LED full form is Light Emitting Diode. It is a p-n junction diode that gives off visible light or infrared (invisible) light when forward biased. The working of LED is based on Electroluminence i.e. conversion of electrical energy into light. LED light is emitted due to the large number of recombination of electron and hole. The symbol of LED is shown in figure 1.
LED Construction
Light Emitting Diode are made by combination of elements like gallium, arsenic and phosphorous. Silicon and germanium are not used to make LED because the energy released during recombination at the p-n junction is dissipated in the form of heat. The emitted light is insignificant. By using different combination of gallium, arsenic and phosphorous, it is possible to produce light of different wavelengths (or colours).
LED Material
The following table shows the different material used to make LED which gives different colour. The material can produce light having different colour depending upon the concentration of elements present. For example, GaAsP gives orange light when phosphorous concentration is less while it gives yellow light when phosphorous concentration is more.
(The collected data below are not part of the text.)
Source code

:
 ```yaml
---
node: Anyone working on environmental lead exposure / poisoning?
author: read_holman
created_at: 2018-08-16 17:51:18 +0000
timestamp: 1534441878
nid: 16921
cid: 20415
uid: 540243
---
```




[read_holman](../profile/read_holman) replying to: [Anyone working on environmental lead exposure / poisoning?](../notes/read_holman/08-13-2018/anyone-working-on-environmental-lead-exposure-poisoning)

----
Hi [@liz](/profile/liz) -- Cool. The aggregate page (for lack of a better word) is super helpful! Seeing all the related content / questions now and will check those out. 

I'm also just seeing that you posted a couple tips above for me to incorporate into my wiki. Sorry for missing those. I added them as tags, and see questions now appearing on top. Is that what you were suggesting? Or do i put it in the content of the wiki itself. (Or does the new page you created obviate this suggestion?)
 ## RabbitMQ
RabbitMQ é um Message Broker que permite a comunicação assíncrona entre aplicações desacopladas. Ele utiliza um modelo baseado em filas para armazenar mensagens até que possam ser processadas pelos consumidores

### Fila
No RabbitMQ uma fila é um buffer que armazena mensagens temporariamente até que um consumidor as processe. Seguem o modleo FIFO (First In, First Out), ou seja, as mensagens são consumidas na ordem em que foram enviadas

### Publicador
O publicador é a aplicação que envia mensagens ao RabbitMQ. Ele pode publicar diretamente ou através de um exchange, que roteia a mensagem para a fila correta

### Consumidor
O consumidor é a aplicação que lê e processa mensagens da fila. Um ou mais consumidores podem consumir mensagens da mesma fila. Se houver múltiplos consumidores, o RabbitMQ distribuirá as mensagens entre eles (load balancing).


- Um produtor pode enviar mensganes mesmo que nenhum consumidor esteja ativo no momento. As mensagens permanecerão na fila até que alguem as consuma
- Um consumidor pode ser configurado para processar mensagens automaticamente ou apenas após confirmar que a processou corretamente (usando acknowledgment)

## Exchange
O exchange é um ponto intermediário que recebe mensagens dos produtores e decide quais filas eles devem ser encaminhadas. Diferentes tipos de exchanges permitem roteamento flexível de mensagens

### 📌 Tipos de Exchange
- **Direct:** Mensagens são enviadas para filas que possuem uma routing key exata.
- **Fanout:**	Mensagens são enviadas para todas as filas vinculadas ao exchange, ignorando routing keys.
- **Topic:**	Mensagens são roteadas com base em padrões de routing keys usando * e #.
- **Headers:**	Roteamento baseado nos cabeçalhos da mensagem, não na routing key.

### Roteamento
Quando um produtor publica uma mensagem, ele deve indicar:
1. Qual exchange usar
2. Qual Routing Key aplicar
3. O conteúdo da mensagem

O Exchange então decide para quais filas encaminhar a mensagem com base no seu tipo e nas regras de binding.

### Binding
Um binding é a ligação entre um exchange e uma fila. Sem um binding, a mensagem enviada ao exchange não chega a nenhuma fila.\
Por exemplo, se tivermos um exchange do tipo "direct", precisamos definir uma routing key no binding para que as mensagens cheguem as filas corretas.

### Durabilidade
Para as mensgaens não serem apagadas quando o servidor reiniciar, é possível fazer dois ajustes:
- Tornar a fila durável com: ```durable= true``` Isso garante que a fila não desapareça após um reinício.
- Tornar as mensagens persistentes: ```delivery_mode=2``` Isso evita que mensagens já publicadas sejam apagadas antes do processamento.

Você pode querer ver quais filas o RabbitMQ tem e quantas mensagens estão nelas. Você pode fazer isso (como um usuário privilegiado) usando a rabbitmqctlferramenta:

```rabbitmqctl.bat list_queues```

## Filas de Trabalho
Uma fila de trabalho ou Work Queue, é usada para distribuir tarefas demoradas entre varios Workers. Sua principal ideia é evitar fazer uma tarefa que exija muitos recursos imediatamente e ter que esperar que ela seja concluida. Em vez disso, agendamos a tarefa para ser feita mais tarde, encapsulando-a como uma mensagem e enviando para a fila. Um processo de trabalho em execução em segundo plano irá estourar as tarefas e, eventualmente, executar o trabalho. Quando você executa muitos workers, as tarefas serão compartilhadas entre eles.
Gallium Arsenide (GaAs) produces infrared light.
S.No. | Material | Colour |
1. | Aluminium Indium Gallium Phosphide (AlInGaP) | Amber, Yellow |
2. | Gallium Arsenic Phosphide (GaAsP) | Red,Orange, Yellow |
3. | Gallium Nitride (GaN) | White |
4. | Aluminium Gallium Phosphide (AlGaP) | Green |
5. | Indium gallium nitride (InGaN) | Blue, Blue-green |
6. | Aluminium Gallium Arsenide (AlGaAs) | Infrared |
7. | Zinc Selenide (ZnSe) | Blue |
LED Working
When the LED is forward biased (i.e., anode is positive w.r.t. cathode), the electrons in the n-type material are attracted by the positive terminal of the supply. Electrons cross the p-n junction and reach in the p-type material. Many of these electrons recombine with the holes near the junction. Since electrons were in the conduction band before recombination. Hence, electrons release energy in the form of light (or emission of photons) and heat while recombining with holes. Since LED is made of gallium, arsenic and phosphorous elements combination, most of the energy converted into light energy as compared to heat. The colour of the light is determined by the band gap energy of the semiconductor material.
When the LED is reverse biased (i.e., anode is negative w.r.t. cathode), LED works as a normal p-n junction diode.
Important Points
1. The operating forward voltage of LED varies from 1V to 3V.
2. The forward current ratings vary from 20mA to 100mA.
3. When forward current is increased from 0 to 20mA then efficiency of LED increases. Hence it will emit more and more light. Efficiency of LED is directly proportional to forward current.
4. When forward current is greater than 20mA then temperature increases and LED is heated up. Hence efficiency of LED decreases as temperature increases.
5. Modern LED can be made of direct band gap as well as indirect band gap semiconductor materials under controlled doping.
6. LED power dissipation is of the order of milli Watts (mW).
LED advantages
1. Light Emitting Diode response time is in microseconds.
2. It has fast ON-OFF switching.
3. LED has longer operating life (1,00,000 + hours).
4. Light Emitting Diode size is small.
5. LED is faster than LCD (Liquid crystal display).
6. It requires low voltage to operate.
7. As compared to other sources of light, LED radiate very little heat in the form of infrared radiation.
8. Light Emitting Diode can emit light of different colours without using any color filters. It depends upon the construction material.
9. LEDs emit more lumens per watt than incandescent light bulbs.
LED Disadvantages
1. LEDs are expensive.
2. The efficiency of LEDs decreases as the electric current increases.
LED Applications
1. It is used in remote controls.
2. It is used for lightening purpose.
3. It is used in electronic display.
4. It finds application in camera flashes.